-- WHAT YOU ARE ASKED TO DO --
Extract precisely the lines of the entries below, from the first line through the line containing "com outras intervenções.".

-- INFORMATION GIVEN --
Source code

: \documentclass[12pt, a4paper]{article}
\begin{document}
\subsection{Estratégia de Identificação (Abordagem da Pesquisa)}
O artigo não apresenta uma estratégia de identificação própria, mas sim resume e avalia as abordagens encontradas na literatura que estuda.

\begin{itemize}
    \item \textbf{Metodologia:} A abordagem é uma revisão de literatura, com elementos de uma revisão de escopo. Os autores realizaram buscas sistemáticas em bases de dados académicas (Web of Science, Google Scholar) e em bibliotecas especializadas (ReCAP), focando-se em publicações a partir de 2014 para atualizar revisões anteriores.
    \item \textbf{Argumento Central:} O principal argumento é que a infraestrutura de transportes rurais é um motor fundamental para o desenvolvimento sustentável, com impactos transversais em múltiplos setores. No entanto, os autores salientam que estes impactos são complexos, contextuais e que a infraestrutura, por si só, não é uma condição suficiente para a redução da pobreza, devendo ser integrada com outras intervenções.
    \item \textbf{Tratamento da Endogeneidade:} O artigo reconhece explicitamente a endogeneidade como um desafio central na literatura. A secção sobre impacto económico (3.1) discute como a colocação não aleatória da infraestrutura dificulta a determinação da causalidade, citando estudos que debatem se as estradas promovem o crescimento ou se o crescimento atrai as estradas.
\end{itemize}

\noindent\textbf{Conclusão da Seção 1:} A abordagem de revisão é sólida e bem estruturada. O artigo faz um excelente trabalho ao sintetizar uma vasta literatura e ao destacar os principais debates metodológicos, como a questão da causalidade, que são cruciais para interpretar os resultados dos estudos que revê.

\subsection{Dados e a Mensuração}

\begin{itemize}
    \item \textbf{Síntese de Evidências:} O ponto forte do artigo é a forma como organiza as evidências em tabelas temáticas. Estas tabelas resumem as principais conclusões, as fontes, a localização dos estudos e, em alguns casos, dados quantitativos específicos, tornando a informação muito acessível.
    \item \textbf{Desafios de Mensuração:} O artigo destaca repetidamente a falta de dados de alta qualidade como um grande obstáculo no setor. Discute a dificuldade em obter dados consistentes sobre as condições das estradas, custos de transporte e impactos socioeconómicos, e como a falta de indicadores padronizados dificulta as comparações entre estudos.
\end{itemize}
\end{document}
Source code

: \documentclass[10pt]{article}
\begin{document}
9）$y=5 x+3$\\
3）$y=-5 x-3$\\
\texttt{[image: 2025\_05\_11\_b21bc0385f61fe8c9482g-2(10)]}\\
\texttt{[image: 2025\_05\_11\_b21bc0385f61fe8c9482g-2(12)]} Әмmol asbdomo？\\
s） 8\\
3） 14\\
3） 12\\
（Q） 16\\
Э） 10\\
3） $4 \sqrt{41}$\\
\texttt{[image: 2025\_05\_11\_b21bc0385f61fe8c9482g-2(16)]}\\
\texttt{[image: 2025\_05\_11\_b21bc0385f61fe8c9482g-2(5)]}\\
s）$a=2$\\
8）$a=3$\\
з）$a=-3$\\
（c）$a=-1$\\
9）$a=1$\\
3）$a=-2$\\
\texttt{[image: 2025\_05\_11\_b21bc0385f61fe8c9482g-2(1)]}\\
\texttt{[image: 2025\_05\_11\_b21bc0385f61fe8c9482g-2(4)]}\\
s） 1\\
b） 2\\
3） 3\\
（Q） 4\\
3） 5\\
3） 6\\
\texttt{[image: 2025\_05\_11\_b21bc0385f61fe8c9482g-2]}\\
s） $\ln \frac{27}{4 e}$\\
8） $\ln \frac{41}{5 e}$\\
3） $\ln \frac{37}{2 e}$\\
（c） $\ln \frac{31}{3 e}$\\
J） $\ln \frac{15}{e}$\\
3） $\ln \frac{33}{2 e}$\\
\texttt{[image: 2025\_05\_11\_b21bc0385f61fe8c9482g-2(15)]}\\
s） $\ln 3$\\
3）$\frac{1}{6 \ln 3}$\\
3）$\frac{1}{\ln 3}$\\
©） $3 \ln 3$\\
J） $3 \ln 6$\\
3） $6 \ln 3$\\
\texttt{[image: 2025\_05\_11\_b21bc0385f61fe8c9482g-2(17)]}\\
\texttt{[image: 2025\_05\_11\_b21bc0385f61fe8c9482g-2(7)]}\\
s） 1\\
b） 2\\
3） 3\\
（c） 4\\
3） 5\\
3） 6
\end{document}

-- ANSWER BELOW --
Source code

: \documentclass[12pt, a4paper]{article}
\begin{document}
\subsection{Estratégia de Identificação (Abordagem da Pesquisa)}
O artigo não apresenta uma estratégia de identificação própria, mas sim resume e avalia as abordagens encontradas na literatura que estuda.

\begin{itemize}
    \item \textbf{Metodologia:} A abordagem é uma revisão de literatura, com elementos de uma revisão de escopo. Os autores realizaram buscas sistemáticas em bases de dados académicas (Web of Science, Google Scholar) e em bibliotecas especializadas (ReCAP), focando-se em publicações a partir de 2014 para atualizar revisões anteriores.
    \item \textbf{Argumento Central:} O principal argumento é que a infraestrutura de transportes rurais é um motor fundamental para o desenvolvimento sustentável, com impactos transversais em múltiplos setores. No entanto, os autores salientam que estes impactos são complexos, contextuais e que a infraestrutura, por si só, não é uma condição suficiente para a redução da pobreza, devendo ser integrada com outras intervenções.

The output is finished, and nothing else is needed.